- [Required action]: Reproduce only the stretch of entries below that begins at the first line and ends at the line holding "- There are 2 players in the game.".

Records from a dataset
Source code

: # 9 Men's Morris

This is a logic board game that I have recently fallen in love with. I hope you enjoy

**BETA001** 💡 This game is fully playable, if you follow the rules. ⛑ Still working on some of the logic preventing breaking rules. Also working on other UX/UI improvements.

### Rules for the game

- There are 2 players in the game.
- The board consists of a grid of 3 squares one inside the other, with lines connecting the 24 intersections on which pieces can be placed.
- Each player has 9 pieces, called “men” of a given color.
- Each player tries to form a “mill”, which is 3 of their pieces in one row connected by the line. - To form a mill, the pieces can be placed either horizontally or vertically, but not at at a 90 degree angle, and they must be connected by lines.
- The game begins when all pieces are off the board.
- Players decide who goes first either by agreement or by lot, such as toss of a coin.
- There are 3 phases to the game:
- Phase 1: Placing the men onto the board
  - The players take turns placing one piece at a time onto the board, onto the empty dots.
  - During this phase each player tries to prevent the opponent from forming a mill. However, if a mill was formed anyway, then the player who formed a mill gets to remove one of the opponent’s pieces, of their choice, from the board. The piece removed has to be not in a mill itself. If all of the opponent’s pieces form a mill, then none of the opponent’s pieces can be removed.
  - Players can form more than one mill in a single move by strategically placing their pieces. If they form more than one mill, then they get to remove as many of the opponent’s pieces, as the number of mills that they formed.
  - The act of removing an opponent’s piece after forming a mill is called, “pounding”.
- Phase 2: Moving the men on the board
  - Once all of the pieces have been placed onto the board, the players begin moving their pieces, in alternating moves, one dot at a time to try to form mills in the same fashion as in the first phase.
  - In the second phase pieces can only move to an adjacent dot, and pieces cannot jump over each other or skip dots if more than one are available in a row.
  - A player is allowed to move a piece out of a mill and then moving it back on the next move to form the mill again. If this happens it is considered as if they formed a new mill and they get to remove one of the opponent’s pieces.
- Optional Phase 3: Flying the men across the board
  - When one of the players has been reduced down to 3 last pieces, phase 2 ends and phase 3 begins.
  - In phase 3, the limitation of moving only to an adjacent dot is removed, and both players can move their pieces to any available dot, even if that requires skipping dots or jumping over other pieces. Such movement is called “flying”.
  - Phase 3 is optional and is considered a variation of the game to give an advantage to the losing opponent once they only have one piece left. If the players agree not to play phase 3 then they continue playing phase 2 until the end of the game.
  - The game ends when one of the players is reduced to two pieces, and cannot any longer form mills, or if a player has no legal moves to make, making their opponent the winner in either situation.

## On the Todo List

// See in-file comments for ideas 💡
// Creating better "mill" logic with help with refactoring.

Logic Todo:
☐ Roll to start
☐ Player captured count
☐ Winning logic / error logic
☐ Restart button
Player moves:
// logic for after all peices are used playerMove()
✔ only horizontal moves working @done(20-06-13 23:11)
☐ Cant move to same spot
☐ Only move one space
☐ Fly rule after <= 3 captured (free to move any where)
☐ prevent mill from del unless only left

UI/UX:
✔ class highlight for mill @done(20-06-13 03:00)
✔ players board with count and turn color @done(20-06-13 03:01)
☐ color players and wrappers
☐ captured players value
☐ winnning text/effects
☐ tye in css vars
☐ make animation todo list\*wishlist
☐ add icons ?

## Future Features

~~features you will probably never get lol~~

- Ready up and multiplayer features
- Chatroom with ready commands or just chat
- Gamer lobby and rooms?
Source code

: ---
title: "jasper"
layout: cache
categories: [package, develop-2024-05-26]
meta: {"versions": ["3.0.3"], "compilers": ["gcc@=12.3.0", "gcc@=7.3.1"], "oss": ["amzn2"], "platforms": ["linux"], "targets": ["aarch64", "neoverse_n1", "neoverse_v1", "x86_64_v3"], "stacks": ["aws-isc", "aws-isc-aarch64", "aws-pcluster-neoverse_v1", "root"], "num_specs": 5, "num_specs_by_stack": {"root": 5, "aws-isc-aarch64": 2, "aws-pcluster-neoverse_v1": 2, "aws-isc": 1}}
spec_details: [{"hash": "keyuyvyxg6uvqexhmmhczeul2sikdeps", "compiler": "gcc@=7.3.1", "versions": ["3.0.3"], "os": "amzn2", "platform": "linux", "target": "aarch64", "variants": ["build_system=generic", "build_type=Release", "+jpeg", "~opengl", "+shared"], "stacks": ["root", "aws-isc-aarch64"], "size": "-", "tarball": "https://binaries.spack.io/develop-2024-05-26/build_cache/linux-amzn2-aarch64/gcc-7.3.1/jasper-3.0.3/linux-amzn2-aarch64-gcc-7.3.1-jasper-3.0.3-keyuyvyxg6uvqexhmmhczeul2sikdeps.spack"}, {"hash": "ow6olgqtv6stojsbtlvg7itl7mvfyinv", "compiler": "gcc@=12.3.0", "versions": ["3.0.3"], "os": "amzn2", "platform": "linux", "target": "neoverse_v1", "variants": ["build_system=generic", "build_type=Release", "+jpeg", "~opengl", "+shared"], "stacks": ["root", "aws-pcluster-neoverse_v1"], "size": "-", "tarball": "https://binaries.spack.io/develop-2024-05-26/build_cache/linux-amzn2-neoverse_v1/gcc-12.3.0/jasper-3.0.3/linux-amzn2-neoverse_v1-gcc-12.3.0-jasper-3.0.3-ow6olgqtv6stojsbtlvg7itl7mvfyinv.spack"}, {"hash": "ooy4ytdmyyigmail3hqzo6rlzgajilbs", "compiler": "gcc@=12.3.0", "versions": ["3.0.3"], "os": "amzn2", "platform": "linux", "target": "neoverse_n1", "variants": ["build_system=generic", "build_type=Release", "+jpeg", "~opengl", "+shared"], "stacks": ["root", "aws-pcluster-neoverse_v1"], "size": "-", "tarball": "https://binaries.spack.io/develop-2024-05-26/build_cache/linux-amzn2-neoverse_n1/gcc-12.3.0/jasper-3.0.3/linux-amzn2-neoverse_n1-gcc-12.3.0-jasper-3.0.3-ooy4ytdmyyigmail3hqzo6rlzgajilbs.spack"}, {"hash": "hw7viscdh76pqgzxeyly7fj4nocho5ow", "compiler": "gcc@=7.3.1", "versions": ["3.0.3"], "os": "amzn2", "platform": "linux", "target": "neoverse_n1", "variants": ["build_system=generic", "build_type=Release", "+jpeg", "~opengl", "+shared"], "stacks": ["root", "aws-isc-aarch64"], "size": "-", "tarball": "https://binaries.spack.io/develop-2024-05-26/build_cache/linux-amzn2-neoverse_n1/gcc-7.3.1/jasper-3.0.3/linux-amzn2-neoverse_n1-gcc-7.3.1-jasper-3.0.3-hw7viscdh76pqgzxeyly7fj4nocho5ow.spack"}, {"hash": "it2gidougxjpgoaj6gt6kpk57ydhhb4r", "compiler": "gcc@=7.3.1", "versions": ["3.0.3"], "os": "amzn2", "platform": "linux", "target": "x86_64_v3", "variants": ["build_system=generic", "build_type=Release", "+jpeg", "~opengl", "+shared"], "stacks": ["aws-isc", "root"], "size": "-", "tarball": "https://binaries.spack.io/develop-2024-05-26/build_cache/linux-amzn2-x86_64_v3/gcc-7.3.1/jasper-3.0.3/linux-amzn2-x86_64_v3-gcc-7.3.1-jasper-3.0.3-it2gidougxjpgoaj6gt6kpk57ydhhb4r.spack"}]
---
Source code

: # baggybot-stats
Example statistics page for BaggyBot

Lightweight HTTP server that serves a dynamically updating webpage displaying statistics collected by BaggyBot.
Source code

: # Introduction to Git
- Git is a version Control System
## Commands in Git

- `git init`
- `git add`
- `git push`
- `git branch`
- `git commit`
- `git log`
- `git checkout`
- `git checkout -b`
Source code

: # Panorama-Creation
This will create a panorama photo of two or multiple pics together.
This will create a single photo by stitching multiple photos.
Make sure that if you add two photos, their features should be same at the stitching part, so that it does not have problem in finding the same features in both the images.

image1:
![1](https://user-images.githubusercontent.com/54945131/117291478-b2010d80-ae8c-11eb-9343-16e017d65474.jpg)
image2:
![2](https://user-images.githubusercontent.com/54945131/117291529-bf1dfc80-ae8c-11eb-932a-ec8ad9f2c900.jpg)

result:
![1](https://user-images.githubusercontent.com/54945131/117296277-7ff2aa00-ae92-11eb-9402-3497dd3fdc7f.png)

- [Output]:
Source code

: # 9 Men's Morris

This is a logic board game that I have recently fallen in love with. I hope you enjoy

**BETA001** 💡 This game is fully playable, if you follow the rules. ⛑ Still working on some of the logic preventing breaking rules. Also working on other UX/UI improvements.

### Rules for the game

- There are 2 players in the game.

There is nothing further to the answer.